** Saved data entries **
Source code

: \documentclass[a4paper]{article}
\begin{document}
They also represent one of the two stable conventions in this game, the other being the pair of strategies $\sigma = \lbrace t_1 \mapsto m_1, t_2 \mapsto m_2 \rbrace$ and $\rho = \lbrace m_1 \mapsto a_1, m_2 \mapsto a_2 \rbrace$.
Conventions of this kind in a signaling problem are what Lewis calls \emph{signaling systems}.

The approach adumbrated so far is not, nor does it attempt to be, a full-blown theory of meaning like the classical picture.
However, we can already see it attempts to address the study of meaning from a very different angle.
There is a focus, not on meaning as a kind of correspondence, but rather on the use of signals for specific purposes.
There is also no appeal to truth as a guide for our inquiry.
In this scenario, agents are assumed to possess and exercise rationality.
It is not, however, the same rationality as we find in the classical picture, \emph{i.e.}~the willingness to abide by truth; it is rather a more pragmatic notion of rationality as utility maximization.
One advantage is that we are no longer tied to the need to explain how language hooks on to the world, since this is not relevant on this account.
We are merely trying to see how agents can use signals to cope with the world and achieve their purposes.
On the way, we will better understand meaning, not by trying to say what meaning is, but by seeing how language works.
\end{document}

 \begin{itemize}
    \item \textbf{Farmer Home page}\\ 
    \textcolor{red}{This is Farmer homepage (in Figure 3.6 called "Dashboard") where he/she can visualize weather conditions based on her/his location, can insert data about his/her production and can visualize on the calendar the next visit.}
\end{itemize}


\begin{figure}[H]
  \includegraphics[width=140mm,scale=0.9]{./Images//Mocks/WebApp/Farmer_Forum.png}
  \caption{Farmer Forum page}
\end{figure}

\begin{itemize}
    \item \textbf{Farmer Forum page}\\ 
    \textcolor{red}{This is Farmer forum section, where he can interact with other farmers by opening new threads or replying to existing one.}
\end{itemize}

** Exercise goal **
Would you copy exactly the lines from the one that contains "However, we can" through the final line of the records above, including both?

** Completed exercise **
However, we can already see it attempts to address the study of meaning from a very different angle.
There is a focus, not on meaning as a kind of correspondence, but rather on the use of signals for specific purposes.
There is also no appeal to truth as a guide for our inquiry.
In this scenario, agents are assumed to possess and exercise rationality.
It is not, however, the same rationality as we find in the classical picture, \emph{i.e.}~the willingness to abide by truth; it is rather a more pragmatic notion of rationality as utility maximization.
One advantage is that we are no longer tied to the need to explain how language hooks on to the world, since this is not relevant on this account.
We are merely trying to see how agents can use signals to cope with the world and achieve their purposes.
On the way, we will better understand meaning, not by trying to say what meaning is, but by seeing how language works.
\end{document}

 \begin{itemize}
    \item \textbf{Farmer Home page}\\ 
    \textcolor{red}{This is Farmer homepage (in Figure 3.6 called "Dashboard") where he/she can visualize weather conditions based on her/his location, can insert data about his/her production and can visualize on the calendar the next visit.}
\end{itemize}


\begin{figure}[H]
  \includegraphics[width=140mm,scale=0.9]{./Images//Mocks/WebApp/Farmer_Forum.png}
  \caption{Farmer Forum page}
\end{figure}

\begin{itemize}
    \item \textbf{Farmer Forum page}\\ 
    \textcolor{red}{This is Farmer forum section, where he can interact with other farmers by opening new threads or replying to existing one.}
\end{itemize}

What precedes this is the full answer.